Next how we might accomplish the task:

>>> for pet_type, pets in pet_data["pets"].items():
...     if pet_type == "dogs": 
...         for pet in pets: 
...             pet["sound"] = "woof!" 
...     if pet_type == "cats": 
...         for pet in pets: 
...             pet["sound"] = "meow"

>>> pet_data["pets"]
{'dogs': [{'name': 'Koda', 'sex': 'female', 'sound': 'woof!'}, {'name': 'Wilbur', 'sex': 'male', 'sound': 'woof!'}], 'cats': [{'name': 'Tipsy', 'sex': 'female', 'sound': 'meow'}, {'name': 'Balto', 'sex': 'male', 'sound': 'meow'}]}

As you can see, nested loops are really small components of logic stacked together. This means we could probably break out the logic into small functions in order to keep our code DRY (don't repeat yourself) and more importantly allow for testing (it's easy to test a small function, but difficult to test a large, complex loop).

Loop Performance

A lot of the times you want to get the results of a loop back into a list. You could could accomplish this by creating an empty list and adding the results to that list.

>>> results = []
>>> for number in range(1, 11): 
...     results.append(number ** 2)

>>> results
[1, 4, 9, 16, 25, 36, 49, 64, 81, 100]

What's wrong with this approach? It looks straight-forward and is easy to understand, which is good, but it's a little inefficient. For small lists, this is totally fine. When working with really large lists, this starts to become a problem because of how python represents lists "under the hood". Specifically, each iteration in the loop causes python to have to grow the list as it goes. A more efficient approach would be to create an empty list of the size of the results first and then add each item (this is known as preallocation).

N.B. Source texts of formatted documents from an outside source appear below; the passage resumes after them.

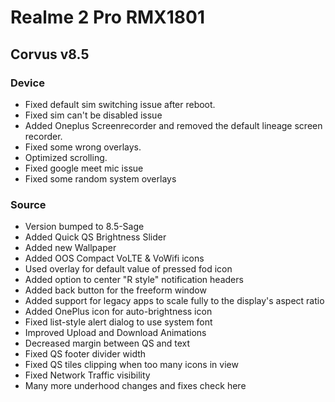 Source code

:# Realme 2 Pro RMX1801

## Corvus v8.5
### Device
- Fixed default sim switching issue after reboot.
- Fixed sim can't be disabled issue
- Added Oneplus Screenrecorder and removed the default lineage screen recorder.
- Fixed some wrong overlays.
- Optimized scrolling.
- Fixed google meet mic issue
- Fixed some random system overlays

### Source
- Version bumped to 8.5-Sage
- Added Quick QS Brightness Slider
- Added new Wallpaper
- Added OOS Compact VoLTE & VoWifi icons
- Used overlay for default value of pressed fod icon
- Added option to center "R style" notification headers
- Added back button for the freeform window
- Added support for legacy apps to scale fully to the display's aspect ratio
- Added OnePlus icon for auto-brightness icon
- Fixed list-style alert dialog to use system font
- Improved Upload and Download Animations
- Decreased margin between QS and text
- Fixed QS footer divider width
- Fixed QS tiles clipping when too many icons in view
- Fixed Network Traffic visibility
- Many more underhood changes and fixes check here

>>> better_results = [None] * 10
>>> better_results
[None, None, None, None, None, None, None, None, None, None]
>>> for number in range(10): 
...     better_results[number] = (number + 1) ** 2
>>> better_results
[1, 4, 9, 16, 25, 36, 49, 64, 81, 100]

We can prove this using the timeit module, which is really easy to do in ipython or jupyter using the %%timeit magic.

In [5]: %%timeit 
   ...: results = [] 
   ...: for number in range(10_000_000): 
   ...:     results.append(number ** 0.5) 
   ...:
1.43 s ± 38.1 ms per loop (mean ± std. dev. of 7 runs, 1 loop each)

In [6]: %%timeit 
   ...: results = [None] * 10_000_000 
   ...: for number in range(10_000_000): 
   ...:     results[number] = number ** 0.5 
   ...:
1.14 s ± 36.3 ms per loop (mean ± std. dev. of 7 runs, 1 loop each)

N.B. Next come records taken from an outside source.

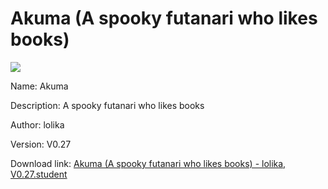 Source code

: # Akuma (A spooky futanari  who likes books)

<img src = "https://raw.githubusercontent.com/Arbiter1223/Koukou-Gurashi-Custom-Students/master/Students/Files/Akuma%20(A%20spooky%20futanari%20%20who%20likes%20books).png">

Name: Akuma

Description: A spooky futanari  who likes books

Author: lolika

Version: V0.27

Download link: <a href="https://raw.githubusercontent.com/Arbiter1223/Koukou-Gurashi-Custom-Students/master/Students/Files/Akuma%20(A%20spooky%20futanari%20%20who%20likes%20books)%20-%20lolika%2C%20V0.27.student">Akuma (A spooky futanari  who likes books) - lolika, V0.27.student</a>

While it might not seem that much better, this is a pretty simple example. Also, if you are doing this often, each savings can add up in the long run.

Map, Filter, Reduce

Python has support for applying functions to iterables instead of using a loop. The idea is exactly the same, but instead of writing a loop statement, we wrap our work in a function.

Map

The map function runs another function against each item in an iterable. For example, say we want to get the square root of a list of numbers. The for loop syntax could be:

>>> square_roots = []
>>> for number in range(10):
...     square_roots.append(sqrt(number))
>>> square_roots
[0.0, 1.0, 1.4142135623730951, 1.7320508075688772, 2.0, 2.23606797749979, 2.449489742783178, 2.6457513110645907, 2.8284271247461903, 3.0]

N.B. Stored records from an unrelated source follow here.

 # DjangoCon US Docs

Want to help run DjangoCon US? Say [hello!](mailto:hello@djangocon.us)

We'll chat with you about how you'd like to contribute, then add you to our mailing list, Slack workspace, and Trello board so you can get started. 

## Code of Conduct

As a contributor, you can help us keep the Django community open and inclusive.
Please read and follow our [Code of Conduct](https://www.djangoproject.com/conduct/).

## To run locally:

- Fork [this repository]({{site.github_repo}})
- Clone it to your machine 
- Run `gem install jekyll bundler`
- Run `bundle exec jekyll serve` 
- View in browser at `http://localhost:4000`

We can shorten the amount of code quite a bit using map instead, but it works a little differently. For one, it doesn't immediately calculate the results. Instead, in order to be efficient it waits until we do something with that map object as well as let's us work on only one item at time. This prevents really large lists from having to be built at once. The caveat is that you only get one chance at each item before it gets cleared from memory. To read more about this, check out this article from Real Python on Generators.

>>> square_roots = map(sqrt, range(10))
>>> square_roots
<map object at 0x1251b0828>
>>> list(square_roots)
[0.0, 1.0, 1.4142135623730951, 1.7320508075688772, 2.0, 2.23606797749979, 2.449489742783178, 2.6457513110645907, 2.8284271247461903, 3.0]

Performance of using map can be hit or miss. For this example it was very good. Compared to the preallocated list creation, 1.14 s ± 36.3 ms per loop (mean ± std. dev. of 7 runs, 1 loop each), we see quite a big speedup.

In [17]: %%timeit 
    ...: square_roots = list(map(sqrt, range(10_000_000))) 
    ...:                   
697 ms ± 26.5 ms per loop (mean ± std. dev. of 7 runs, 1 loop each)

Filter

If we have an iterable and we just to exclude items from it, the filter function is a great way to do this.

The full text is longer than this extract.